CG Actually, you first came to Williamstown in that role under Michael Ritchie.

JG Exactly.  You mean that managing person behind the managing person. I intended to stay there.

CG Everyone who remembers you from that time recalls you doing a terrific job.

JG In that sense I was a good producer in terms of helping to make the institution operate and function based on whatever the artistic director set forth as the direction for the organization. The common expectation is that most artistic directors are directors of shows. So your presumption last year was really appropriate.

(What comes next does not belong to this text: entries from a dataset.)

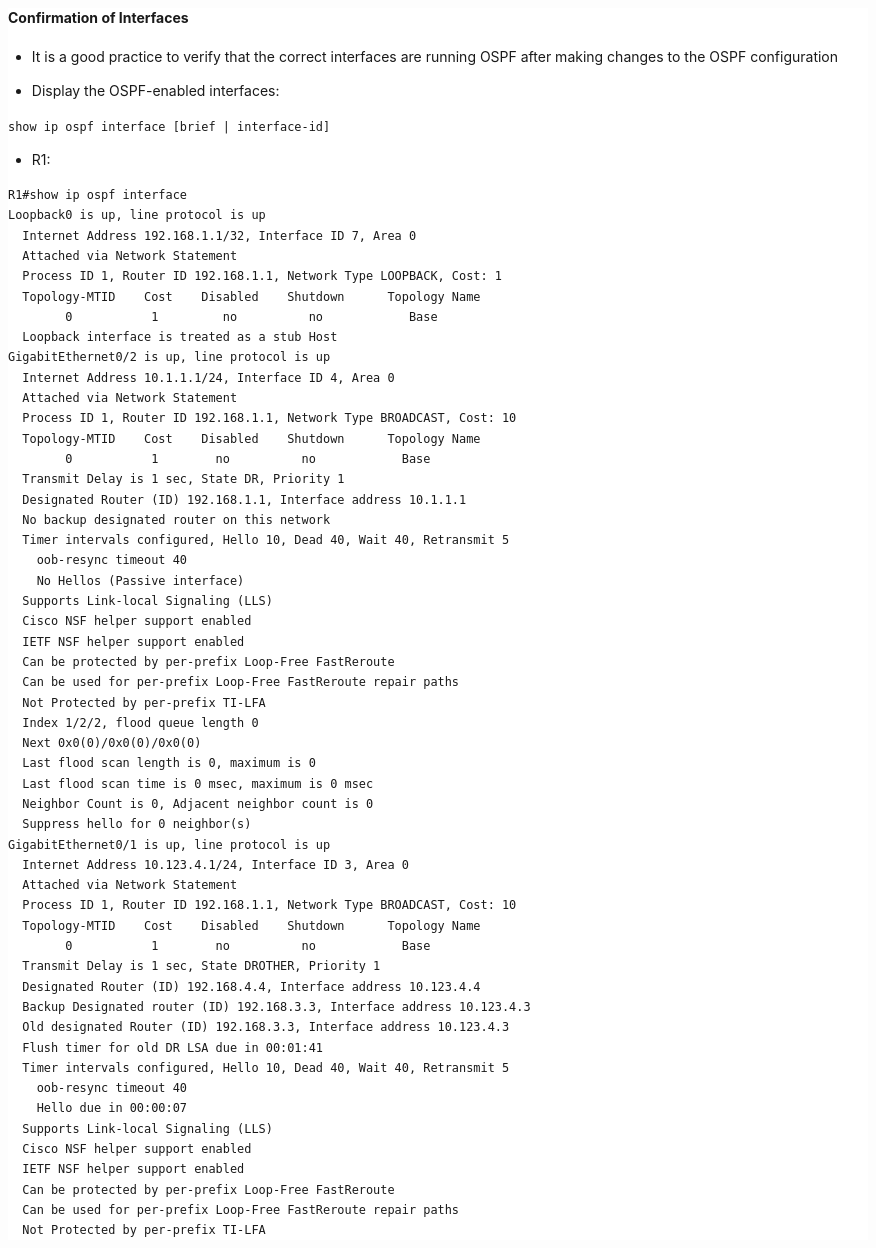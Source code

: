 #### Confirmation of Interfaces

- It is a good practice to verify that the correct interfaces are running OSPF after making changes to the OSPF configuration

- Display the OSPF-enabled interfaces:

```
show ip ospf interface [brief | interface-id]
```

- R1:

```
R1#show ip ospf interface 
Loopback0 is up, line protocol is up 
  Internet Address 192.168.1.1/32, Interface ID 7, Area 0
  Attached via Network Statement
  Process ID 1, Router ID 192.168.1.1, Network Type LOOPBACK, Cost: 1
  Topology-MTID    Cost    Disabled    Shutdown      Topology Name
        0           1         no          no            Base
  Loopback interface is treated as a stub Host
GigabitEthernet0/2 is up, line protocol is up 
  Internet Address 10.1.1.1/24, Interface ID 4, Area 0
  Attached via Network Statement
  Process ID 1, Router ID 192.168.1.1, Network Type BROADCAST, Cost: 10
  Topology-MTID    Cost    Disabled    Shutdown      Topology Name
        0           1        no          no            Base
  Transmit Delay is 1 sec, State DR, Priority 1
  Designated Router (ID) 192.168.1.1, Interface address 10.1.1.1
  No backup designated router on this network
  Timer intervals configured, Hello 10, Dead 40, Wait 40, Retransmit 5
    oob-resync timeout 40
    No Hellos (Passive interface) 
  Supports Link-local Signaling (LLS)
  Cisco NSF helper support enabled
  IETF NSF helper support enabled
  Can be protected by per-prefix Loop-Free FastReroute
  Can be used for per-prefix Loop-Free FastReroute repair paths
  Not Protected by per-prefix TI-LFA
  Index 1/2/2, flood queue length 0
  Next 0x0(0)/0x0(0)/0x0(0)
  Last flood scan length is 0, maximum is 0
  Last flood scan time is 0 msec, maximum is 0 msec
  Neighbor Count is 0, Adjacent neighbor count is 0 
  Suppress hello for 0 neighbor(s)
GigabitEthernet0/1 is up, line protocol is up 
  Internet Address 10.123.4.1/24, Interface ID 3, Area 0
  Attached via Network Statement
  Process ID 1, Router ID 192.168.1.1, Network Type BROADCAST, Cost: 10
  Topology-MTID    Cost    Disabled    Shutdown      Topology Name
        0           1        no          no            Base
  Transmit Delay is 1 sec, State DROTHER, Priority 1
  Designated Router (ID) 192.168.4.4, Interface address 10.123.4.4
  Backup Designated router (ID) 192.168.3.3, Interface address 10.123.4.3
  Old designated Router (ID) 192.168.3.3, Interface address 10.123.4.3
  Flush timer for old DR LSA due in 00:01:41
  Timer intervals configured, Hello 10, Dead 40, Wait 40, Retransmit 5
    oob-resync timeout 40
    Hello due in 00:00:07
  Supports Link-local Signaling (LLS)
  Cisco NSF helper support enabled
  IETF NSF helper support enabled
  Can be protected by per-prefix Loop-Free FastReroute
  Can be used for per-prefix Loop-Free FastReroute repair paths
  Not Protected by per-prefix TI-LFA
```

The trick about Williamstown, and why the board was interested in hiring someone who wasn’t a director, this go round, as opposed to when they had Nicky (Martin) and Roger (Reese) were here was that, if you’re directing a play in a ten week season, you’re kind of out of the driver’s seat of the institution for at least three and a half weeks. You’re in rehearsals eight hours a day. You have to have artistic meetings outside of that. And then you have to run the organization. If someone is not directing they can give their full time to an eagle’s eye view of the institution. In the way that someone in rehearsal has to pay attention to a show, a cast, or group of designers, couldn’t.

CG Roger Reese even had a show in the black box theatre The Physicists which he performed in.

JG He added one. God bless him. In collaboration with Williams which was really a great idea.